Amazon Transcribe, an automatic speech recognition (ASR) service, has expanded automatic speech recognition to over 100 languages, besides offering new AI capabilities for customers. Announced during the AWS re:Invent event, Amazon Transcribe can now recognize more spoken languages and makes it easy to offer transcription. AWS customers can use Transcribe to add speech-to-text capabilities to their apps on the AWS Cloud.
On the official blog, Sumit Kumar and Vivek Singh, of AWS, Amazon, said: “It is trained on millions of hours of unlabeled audio data from over 100 languages. The training recipes are optimised through smart data sampling to balance the training data between languages, ensuring that traditionally under-represented languages also reach high accuracy levels.” In late 2022, Amazon Transcribe supported 79 languages.
As an application, Amazon Transcribe delivers accuracy improvement between 20 per cent and 50 per cent across most languages. On telephony speech, which, according to the company, is a challenging and data-scarce domain, accuracy improvement is between 30 per cent and 70 per cent. Amazon Transcribe also offers automatic punctuation, custom vocabulary, automatic language identification, and custom vocabulary filters. It can recognise speech in audio and video formats and noisy environments.

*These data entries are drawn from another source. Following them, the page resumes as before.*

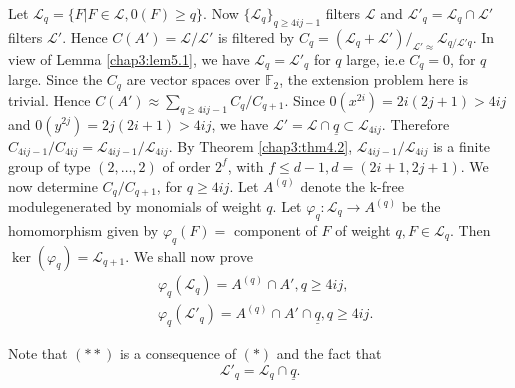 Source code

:     Let $\mathscr{L}_q = \big\{F \big | F \in \mathscr{L}, 0(F) \ge q
    \big \}$. Now $\big \{\mathscr{L}_q \big\}_{q \ge 4ij - 1}$
    filters $\mathscr{L}$ and $\mathscr{L}'_q = \mathscr{L}_q \cap
    \mathscr{L}'$ filters $\mathscr{L}'$. Hence $C(A') = \mathscr{L}/
    \mathscr{L}'$ is filtered by $C_q = (\mathscr{L}_q +
    \mathscr{L}')/_{\mathscr{L}' \approx} \mathscr{L}_{q/ \mathscr{L}'
      q}$. In view of Lemma \ref{chap3:lem5.1}, we have $\mathscr{L}_q
    =     \mathscr{L}' _q$ for $q$ large, ie.e $C_q = 0$, for $q$ 
    large. Since the $C_q$ are vector spaces over $\mathbb{F}_2$, the
    extension problem here is trivial. Hence $C(A') \approx
    \sum\limits_{q \ge 4ij -1} C_q / C_{q+1}$. Since $0 (x^{2i}) = 2i
    (2j +1) > 4ij$ and $0(y^{2j}) = 2j (2i +1) > 4ij$, we have
    $\mathscr{L}' = \mathscr{L} \cap \underline{q} \subset
    \mathscr{L}_{4ij}$. Therefore $C_{4ij - 1}\big / C_{4ij}=
    \mathscr{L}_{4 ij - 1}\big / \mathscr{L}_{4ij}$. By Theorem
    \ref{chap3:thm4.2},
    $\mathscr{L}_{4ij -1} \big / \mathscr{L}_{4ij}$ is a finite group
    of type $(2, \ldots , 2) $ of order $2^f$, with $f\le d - 1, d =
    (2 i +1, 2 j +1)$. We now determine $C_q \big / C_{q+1}$, for $q
    \ge 4ij$. Let $A^{(q)}$ denote the k-free module\pageoriginale generated by
    monomials of weight $q$. Let $\varphi_q : \mathscr{L}_q \to
    A^{(q)}$ be the homomorphism given by $\varphi_q (F) = $ component
    of $F$ of weight $q, F \in \mathscr{L}_q$. Then $\ker (\varphi_q)
    = \mathscr{L}_{q+1}$. We shall now prove 
        \begin{align*}
& \varphi_q (\mathscr{L}_q) = A^{(q)} \cap A', q \ge 4ij, \tag{*}\\ 
& \varphi_q (\mathscr{L}'_q) = A^{(q)} \cap A' \cap \underline{q}, q
          \ge 4ij.\tag{**} 
    \end{align*}    
    
    \noindent
    Note that $(**)$ is a consequence of $(*)$ and the fact that 
    $$
    \mathscr{L}'_q = \mathscr{L}_q \cap \underline{q}.
    $$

“Enabled by the high accuracy of Amazon Transcribe across different accents and noise conditions, its support for a large number of languages, and its breadth of value-added feature sets, thousands of enterprises will be empowered to unlock rich insights from their audio content, as well as increase the accessibility and discoverability of their audio and video content across various domains. For instance, contact centers transcribe and analyse customer calls to identify insights and subsequently improve customer experience and agent productivity,” said company representatives.

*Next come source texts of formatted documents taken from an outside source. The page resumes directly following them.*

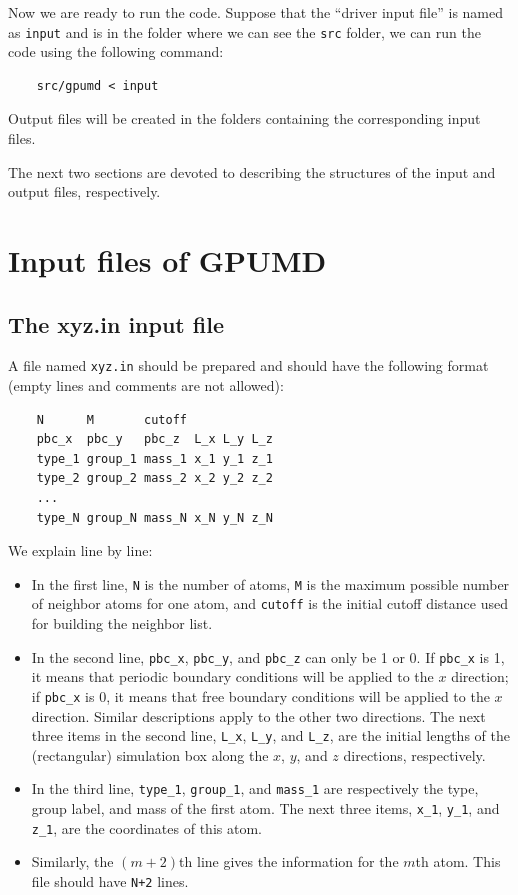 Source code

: \documentclass[12pt,a4paper]{report}
\begin{document}
Now we are ready to run the code. Suppose that the ``driver input file'' is named as \verb"input" and is in the folder where we can see the \verb"src" folder, we can run the code using the following command:
\begin{verbatim}
    src/gpumd < input
\end{verbatim}
Output files will be created in the folders containing the corresponding input files.

The next two sections are devoted to describing the structures of the input and output files, respectively.




\section{Input files of GPUMD}


\subsection{The xyz.in input file}

A file named \verb"xyz.in" should be prepared and should have the following format (empty lines and comments are not allowed):
\begin{verbatim}
    N      M       cutoff
    pbc_x  pbc_y   pbc_z  L_x L_y L_z
    type_1 group_1 mass_1 x_1 y_1 z_1
    type_2 group_2 mass_2 x_2 y_2 z_2
    ...
    type_N group_N mass_N x_N y_N z_N
\end{verbatim}
We explain line by line:
\begin{itemize}
\item In the first line, \verb"N" is the number of atoms, \verb"M" is the maximum possible number of neighbor atoms for one atom, and \verb"cutoff" is the initial cutoff distance used for building the neighbor list.
\item In the second line, \verb"pbc_x",  \verb"pbc_y", and \verb"pbc_z" can only be 1 or 0. If \verb"pbc_x" is 1, it means that periodic boundary conditions will be applied to the $x$ direction; if \verb"pbc_x" is 0, it means that free boundary conditions will be applied to the $x$ direction. Similar descriptions apply to the other two directions. The next three items in the second line, \verb"L_x", \verb"L_y", and \verb"L_z", are the initial lengths of the (rectangular) simulation box along the $x$, $y$, and $z$ directions, respectively.
\item In the third line, \verb"type_1", \verb"group_1", and \verb"mass_1" are respectively the type, group label, and mass of the first atom. The next three items, \verb"x_1", \verb"y_1", and \verb"z_1", are the coordinates of this atom.
\item Similarly, the $(m+2)$th line gives the information for the $m$th atom. This file should have \verb"N+2" lines.
\end{itemize}
\end{document}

Besides AWS, AI-powered transcription services is being offered by several other companies. Otter, for example, has been providing AI transcriptions to consumers and enterprises for a while and the results are top-notch. Meta offers something slightly different but it has announced it is working on a generative AI-powered translation model that recognises nearly 100 spoken languages. SeamlessM4T, which stands for Massively Multilingual and Multimodal Machine Translation, can translate speech-to-text and text-to-text for nearly 100 languages.